Исследуется специфика восприятия и концептуального осмысления феномена времени в русской религиозной философии.
Ключевые слова: понимание; время; священное время; ментальность; русская философия.
Темпоральность понимания
Миропонимание человека, помимо пространственных
ориентиров, имеет систему временных координат. С одной стороны, акты понимания атрибутируются и символизируются определёнными событиями, осуществляемыми во времени. С другой стороны, само движение времени конституируется, синтезируется и складывается в деятельности сознания. Так, например, в философии М. Хайдеггера понимание получает статус самодостаточного
события, основой которого является акт раскрытия или
непотаённости истины («алетейи»). Такое специфическое
время длится только в те периоды, когда человек пребывает в состоянии экстатической захваченности думанием
какой-либо мысли или идеи, считал Хайдеггер [1].

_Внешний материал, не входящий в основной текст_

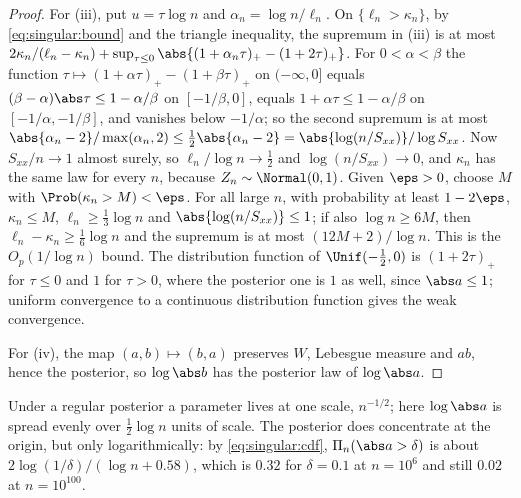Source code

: \begin{refsection}
\begin{proof}
For (iii), put $u=\tau\log n$ and $\alpha_n=\log n/\ell_n$. On $\{\ell_n>\kappa_n\}$, by \eqref{eq:singular:bound} and the triangle inequality, the supremum in (iii) is at most $2\kappa_n/(\ell_n-\kappa_n)+\sup_{\tau\le0}\abs{(1+\alpha_n\tau)_+-(1+2\tau)_+}$. For $0<\alpha<\beta$ the function $\tau\mapsto(1+\alpha\tau)_+-(1+\beta\tau)_+$ on $(-\infty,0]$ equals $(\beta-\alpha)\abs\tau\le1-\alpha/\beta$ on $[-1/\beta,0]$, equals $1+\alpha\tau\le1-\alpha/\beta$ on $[-1/\alpha,-1/\beta]$, and vanishes below $-1/\alpha$; so the second supremum is at most $\abs{\alpha_n-2}/\max(\alpha_n,2)\le\frac12\abs{\alpha_n-2}=\abs{\log(n/S_{xx})}/\log S_{xx}$. Now $S_{xx}/n\to1$ almost surely, so $\ell_n/\log n\to\frac12$ and $\log(n/S_{xx})\to0$, and $\kappa_n$ has the same law for every $n$, because $Z_n\sim\Normal(0,1)$. Given $\eps>0$, choose $M$ with $\Prob(\kappa_n>M)<\eps$. For all large $n$, with probability at least $1-2\eps$, $\kappa_n\le M$, $\ell_n\ge\frac13\log n$ and $\abs{\log(n/S_{xx})}\le1$; if also $\log n\ge6M$, then $\ell_n-\kappa_n\ge\frac16\log n$ and the supremum is at most $(12M+2)/\log n$. This is the $O_p(1/\log n)$ bound. The distribution function of $\Unif(-\frac12,0)$ is $(1+2\tau)_+$ for $\tau\le0$ and $1$ for $\tau>0$, where the posterior one is $1$ as well, since $\abs a\le1$; uniform convergence to a continuous distribution function gives the weak convergence.

For (iv), the map $(a,b)\mapsto(b,a)$ preserves $W$, Lebesgue measure and $ab$, hence the posterior, so $\log\abs b$ has the posterior law of $\log\abs a$.
\end{proof}

Under a regular posterior a parameter lives at one scale, $n^{-1/2}$; here $\log\abs a$ is spread evenly over $\frac12\log n$ units of scale. The posterior does concentrate at the origin, but only logarithmically: by \eqref{eq:singular:cdf}, $\Pi_n(\abs a>\delta)$ is about $2\log(1/\delta)/(\log n+0.58)$, which is $0.32$ for $\delta=0.1$ at $n=10^6$ and still $0.02$ at $n=10^{100}$.


\end{refsection}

В русской философии уже до Хайдеггера возникло
сходное представление о времени как о побочном продукте живого знания – времени, которое протекает постольку, поскольку человек приобщён к абсолютной,
сверхвременной истине. Живое знание в качестве неделимого изнутри, однократного события, ускользающего от любых попыток его фиксации в готовых формах
знания, противопоставлялось философии в системе,
всякой попытке разложить первичное понимание в линейной последовательности моментов рассудочного
продумывания. Например, вот как П.А. Флоренский
описывает свой собственный образ мышления: «Здесь
не дано никакой системы... Но есть много вопросов
около самых корней мысли. У первичных интуиций
философского мышления о мире возникают сначала
вскипания, вращения, вихри, водовороты – им не свойственна рациональная распланировка, и было бы
фальшью гримировать их под систему, – если только и
вообще-то таковая не есть всегда vaticinium post
eventum, вещание после самого события мысли; но, не
будучи упорядоченно-распределенными, исчислимосложенными, эти вскипания мысли… настоятельно
потребны, ибо суть самые истоки жизни» [2. С. 26].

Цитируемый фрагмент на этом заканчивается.